• [Exercise] Write out only the lines from the top of the listing below through the one with "be killed outright.", exactly as they stand, while keeping pictures out of the copy.

= Beginning of Section =

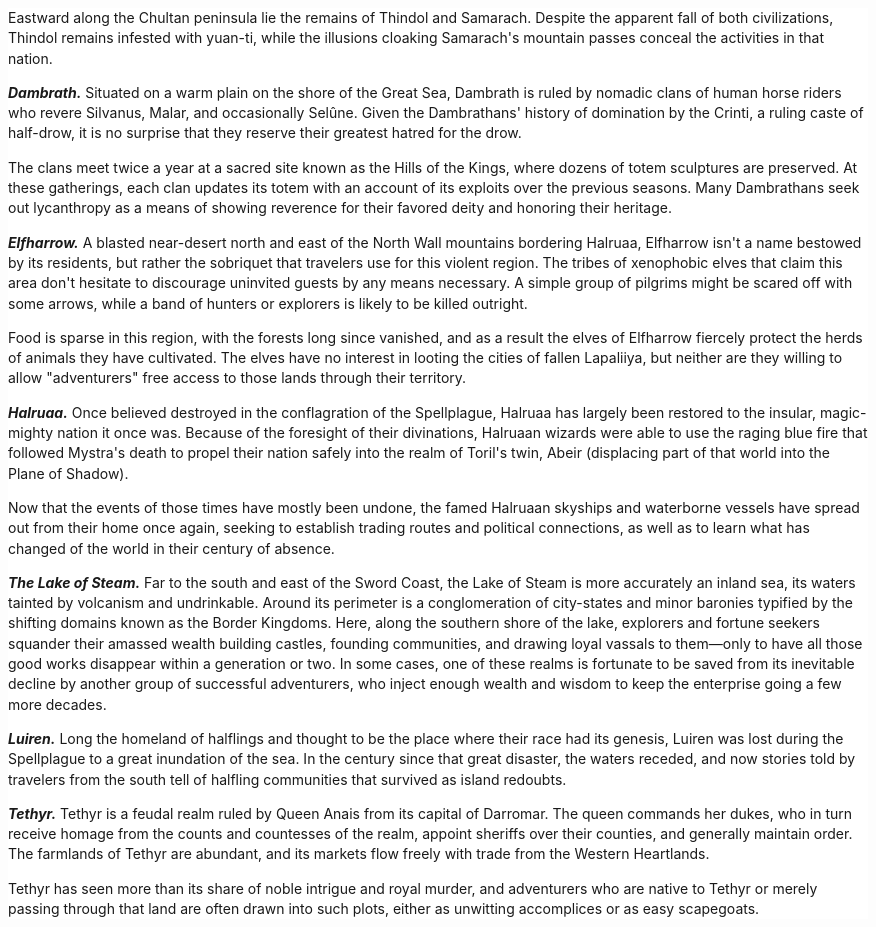 Eastward along the Chultan peninsula lie the remains of Thindol and Samarach. Despite the apparent fall of both civilizations, Thindol remains infested with yuan-ti, while the illusions cloaking Samarach's mountain passes conceal the activities in that nation.

***Dambrath.*** Situated on a warm plain on the shore of the Great Sea, Dambrath is ruled by nomadic clans of human horse riders who revere Silvanus, Malar, and occasionally Selûne. Given the Dambrathans' history of domination by the Crinti, a ruling caste of half-drow, it is no surprise that they reserve their greatest hatred for the drow.

The clans meet twice a year at a sacred site known as the Hills of the Kings, where dozens of totem sculptures are preserved. At these gatherings, each clan updates its totem with an account of its exploits over the previous seasons. Many Dambrathans seek out lycanthropy as a means of showing reverence for their favored deity and honoring their heritage.

***Elfharrow.*** A blasted near-desert north and east of the North Wall mountains bordering Halruaa, Elfharrow isn't a name bestowed by its residents, but rather the sobriquet that travelers use for this violent region. The tribes of xenophobic elves that claim this area don't hesitate to discourage uninvited guests by any means necessary. A simple group of pilgrims might be scared off with some arrows, while a band of hunters or explorers is likely to be killed outright.

Food is sparse in this region, with the forests long since vanished, and as a result the elves of Elfharrow fiercely protect the herds of animals they have cultivated. The elves have no interest in looting the cities of fallen Lapaliiya, but neither are they willing to allow "adventurers" free access to those lands through their territory.

***Halruaa.*** Once believed destroyed in the conflagration of the Spellplague, Halruaa has largely been restored to the insular, magic-mighty nation it once was. Because of the foresight of their divinations, Halruaan wizards were able to use the raging blue fire that followed Mystra's death to propel their nation safely into the realm of Toril's twin, Abeir (displacing part of that world into the Plane of Shadow).

Now that the events of those times have mostly been undone, the famed Halruaan skyships and waterborne vessels have spread out from their home once again, seeking to establish trading routes and political connections, as well as to learn what has changed of the world in their century of absence.

***The Lake of Steam.*** Far to the south and east of the Sword Coast, the Lake of Steam is more accurately an inland sea, its waters tainted by volcanism and undrinkable. Around its perimeter is a conglomeration of city-states and minor baronies typified by the shifting domains known as the Border Kingdoms. Here, along the southern shore of the lake, explorers and fortune seekers squander their amassed wealth building castles, founding communities, and drawing loyal vassals to them—only to have all those good works disappear within a generation or two. In some cases, one of these realms is fortunate to be saved from its inevitable decline by another group of successful adventurers, who inject enough wealth and wisdom to keep the enterprise going a few more decades.

***Luiren.*** Long the homeland of halflings and thought to be the place where their race had its genesis, Luiren was lost during the Spellplague to a great inundation of the sea. In the century since that great disaster, the waters receded, and now stories told by travelers from the south tell of halfling communities that survived as island redoubts.

***Tethyr.*** Tethyr is a feudal realm ruled by Queen Anais from its capital of Darromar. The queen commands her dukes, who in turn receive homage from the counts and countesses of the realm, appoint sheriffs over their counties, and generally maintain order. The farmlands of Tethyr are abundant, and its markets flow freely with trade from the Western Heartlands.

Tethyr has seen more than its share of noble intrigue and royal murder, and adventurers who are native to Tethyr or merely passing through that land are often drawn into such plots, either as unwitting accomplices or as easy scapegoats.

= End of Section =

• [Task response]
 Eastward along the Chultan peninsula lie the remains of Thindol and Samarach. Despite the apparent fall of both civilizations, Thindol remains infested with yuan-ti, while the illusions cloaking Samarach's mountain passes conceal the activities in that nation.

***Dambrath.*** Situated on a warm plain on the shore of the Great Sea, Dambrath is ruled by nomadic clans of human horse riders who revere Silvanus, Malar, and occasionally Selûne. Given the Dambrathans' history of domination by the Crinti, a ruling caste of half-drow, it is no surprise that they reserve their greatest hatred for the drow.

The clans meet twice a year at a sacred site known as the Hills of the Kings, where dozens of totem sculptures are preserved. At these gatherings, each clan updates its totem with an account of its exploits over the previous seasons. Many Dambrathans seek out lycanthropy as a means of showing reverence for their favored deity and honoring their heritage.

***Elfharrow.*** A blasted near-desert north and east of the North Wall mountains bordering Halruaa, Elfharrow isn't a name bestowed by its residents, but rather the sobriquet that travelers use for this violent region. The tribes of xenophobic elves that claim this area don't hesitate to discourage uninvited guests by any means necessary. A simple group of pilgrims might be scared off with some arrows, while a band of hunters or explorers is likely to be killed outright.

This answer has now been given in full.